E sim, poderia ter sido diferente. Entre 2011 e 2014, em circunstâncias muito estreitas, Pedro Passos Coelho não impediu apenas Portugal de se afundar na bancarrota preparada pelo socialismo socrático. As instituições puderam respirar brevemente, e o resultado foi o desmantelamento de alguns dos mecanismos do poder socialista, como o que passava pela aliança de José Sócrates com Ricardo Salgado. Foram abertas novas áreas de actividade, como a do alojamento local, que permitiu aos cidadãos aproveitar a nova vaga de turismo. A partir de 2013, a economia portuguesa voltou a crescer, depois da quebra a que a sujeitara o governo socialista. O país foi capaz de fazer o que muitos, em 2011, tinham considerado impossível. Em 2015, Pedro Passos Coelho venceu umas eleições que, de acordo com a sabedoria do regime, não deveria ter vencido. Se o esforço reformista tivesse prosseguido, a epidemia teria vindo de qualquer maneira este ano. Mas poderia ter encontrado um país muito diferente, mais resistente, noutro patamar de crescimento económico e de desenvolvimento da sociedade civil.

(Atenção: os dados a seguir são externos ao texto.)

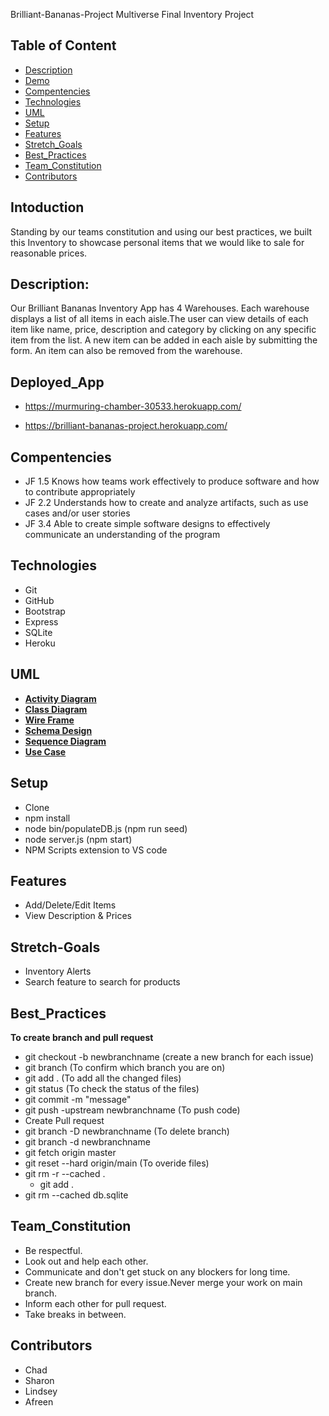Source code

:Brilliant-Bananas-Project Multiverse Final Inventory Project 

## Table of Content 
* [Description](#Description)
* [Demo](Deployed_App)
* [Compentencies](#Compentencies)
* [Technologies](#Technologies)
* [UML](#UML)
* [Setup](Setup)
* [Features](#Features)
* [Stretch_Goals](#Stretch-Goals)
* [Best_Practices](#Best_Practices)
* [Team_Constitution](Team_Constitution)
* [Contributors](#Contributors)

## Intoduction 
Standing by our teams constitution and using our best practices, we built this Inventory to showcase personal items that we would like to sale for reasonable prices.


## Description:
Our Brilliant Bananas Inventory App has 4 Warehouses. Each warehouse displays a list of all items in each aisle.The user can view details of each item like name, price, description and category by clicking on any specific item from the list. A new item can be added in each aisle by submitting the form. An item can also be removed from the warehouse.



## Deployed_App
- https://murmuring-chamber-30533.herokuapp.com/

- https://brilliant-bananas-project.herokuapp.com/

## Compentencies
* JF 1.5
Knows how teams work effectively to produce software and how to contribute appropriately
* JF 2.2
Understands how to create and analyze artifacts, such as use cases and/or user stories
* JF 3.4
Able to create simple software designs to effectively communicate an understanding of the program

## Technologies
- Git 
- GitHub 
- Bootstrap
- Express 
- SQLite
- Heroku

## UML
 - **[Activity Diagram](./UML/activitydiagram/)**
 - **[Class Diagram](./UML/Warehouse%20UML/classdiagram.png/)**
 - **[Wire Frame](./UML/wireframe/)**
 - **[Schema Design](./UML/Warehouse%20UML/schemadesign.png/)**
 - **[Sequence Diagram](./UML/Warehouse%20UML/sequence.png/)**
 - **[Use Case](./UML/Warehouse%20UML/usecase.png/)**


## Setup
- Clone 
- npm install 
- node bin/populateDB.js (npm run seed)
- node server.js         (npm start)
- NPM Scripts extension to VS code 

## Features
- Add/Delete/Edit Items
- View Description & Prices 

## Stretch-Goals
- Inventory Alerts
- Search feature to search for products 



## Best_Practices 
 **To create branch and pull request**
- git checkout -b newbranchname (create a new branch for each issue) 
- git branch (To confirm which branch you are on)
- git add . (To add all the changed files) 
- git status (To check the status of the files) 
- git commit -m "message"
- git push -upstream newbranchname (To push code)
- Create Pull request 
- git branch -D newbranchname (To delete branch)
- git branch -d newbranchname
- git fetch origin master
- git reset --hard origin/main (To overide files)
- git rm -r --cached . 
     - git add .
- git rm --cached db.sqlite

## Team_Constitution
- Be respectful.
- Look out and help each other.
- Communicate and don't get stuck on any blockers for long time.
- Create new branch for every issue.Never merge your work on main branch.
- Inform each other for pull request.
- Take breaks in between.
                 
## Contributors
- Chad
- Sharon
- Lindsey
- Afreen



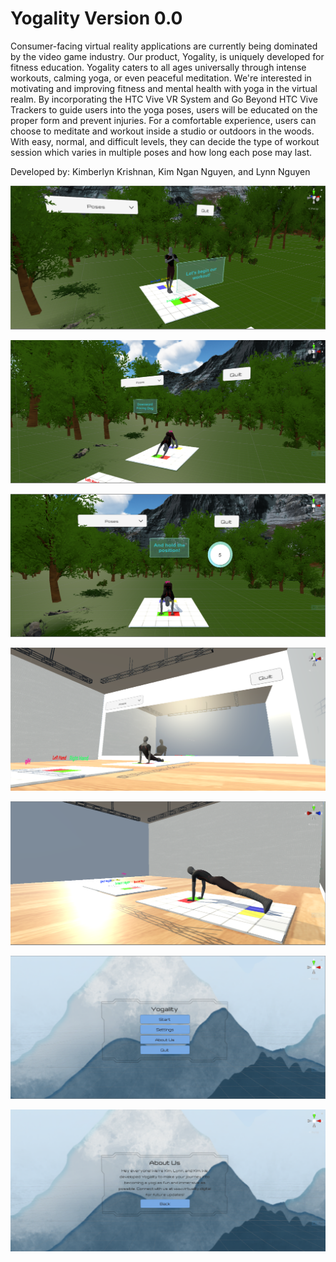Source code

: # Yogality Version 0.0
Consumer-facing virtual reality applications are currently being dominated by the video game industry. Our product, Yogality, is uniquely developed for fitness education. Yogality caters to all ages universally through intense workouts, calming yoga, or even peaceful meditation. We're interested in motivating and improving fitness and mental health with yoga in the virtual realm. By incorporating the HTC Vive VR System and Go Beyond HTC Vive Trackers to guide users into the yoga poses, users will be educated on the proper form and prevent injuries. For a comfortable experience, users can choose to meditate and workout inside a studio or outdoors in the woods. With easy, normal, and difficult levels, they can decide the type of workout session which varies in multiple poses and how long each pose may last.

Developed by: Kimberlyn Krishnan, Kim Ngan Nguyen, and Lynn Nguyen

![](images/NatureLetsBegin.PNG)

![](images/DownwardFacingDog.PNG)

![](images/NatureHoldthePosition.PNG)

![](images/StudioUpwardFacingDog.PNG)

![](images/StudioPlank.PNG)

![](images/StartMenu.PNG)

![](images/AboutUs.PNG)
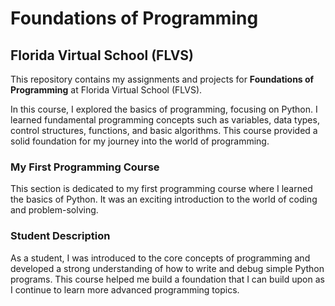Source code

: # Foundations of Programming
## Florida Virtual School (FLVS)

This repository contains my assignments and projects for **Foundations of Programming** at Florida Virtual School (FLVS).

In this course, I explored the basics of programming, focusing on Python. I learned fundamental programming concepts such as variables, data types, control structures, functions, and basic algorithms. This course provided a solid foundation for my journey into the world of programming.

### My First Programming Course

This section is dedicated to my first programming course where I learned the basics of Python. It was an exciting introduction to the world of coding and problem-solving.

### Student Description

As a student, I was introduced to the core concepts of programming and developed a strong understanding of how to write and debug simple Python programs. This course helped me build a foundation that I can build upon as I continue to learn more advanced programming topics.
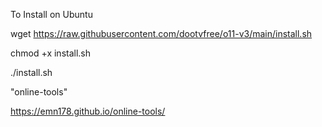 To Install on Ubuntu

wget https://raw.githubusercontent.com/dootvfree/o11-v3/main/install.sh

chmod +x install.sh

./install.sh



"online-tools"

https://emn178.github.io/online-tools/
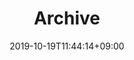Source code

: ---
title: "Archive"
date: 2019-10-19T11:44:14+09:00
type: "archive"
description: Archive Page
titleWrap: wrap
---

Isso não aconteceu, porque António Costa em 2015, depois de ser rejeitado pelos eleitores, se coligou no parlamento com os inimigos da democracia — tal como a democracia se desenvolveu em Portugal desde 1976, integrada na NATO e na UE. Na altura, foi uma surpresa para muitos. Não deveria ter sido, até pelo precedente da “geringonça” de 1987, que, sem a intervenção do presidente Mário Soares, teria impedido a “experiência de social-democracia moderna” de Cavaco Silva, tal como a “geringonça” de 2015 impediu o que poderia ter sido a “experiência de social-democracia moderna” de Passos Coelho. A clique política que domina o país desde 1995 não poderia ter feito de outra maneira, se quisesse sobreviver: de facto, também a ela a democracia incomodava cada vez mais, como se vira no governo de Sócrates. Desde 2015, a oligarquia socialista reconstituiu os circuitos do seu poder. Nunca convenceu demasiado (nem nas eleições de 2019, em que finalmente ficou à frente, juntou tantos votos como Passos Coelho em 2015), mas passou a exercer um império quase sem contraditório. O resultado tinha de ser o que foi: um país à espera dos dinheiros nórdicos, mas sem esperança de que sejam usados para proveito de todos. Não há coincidências.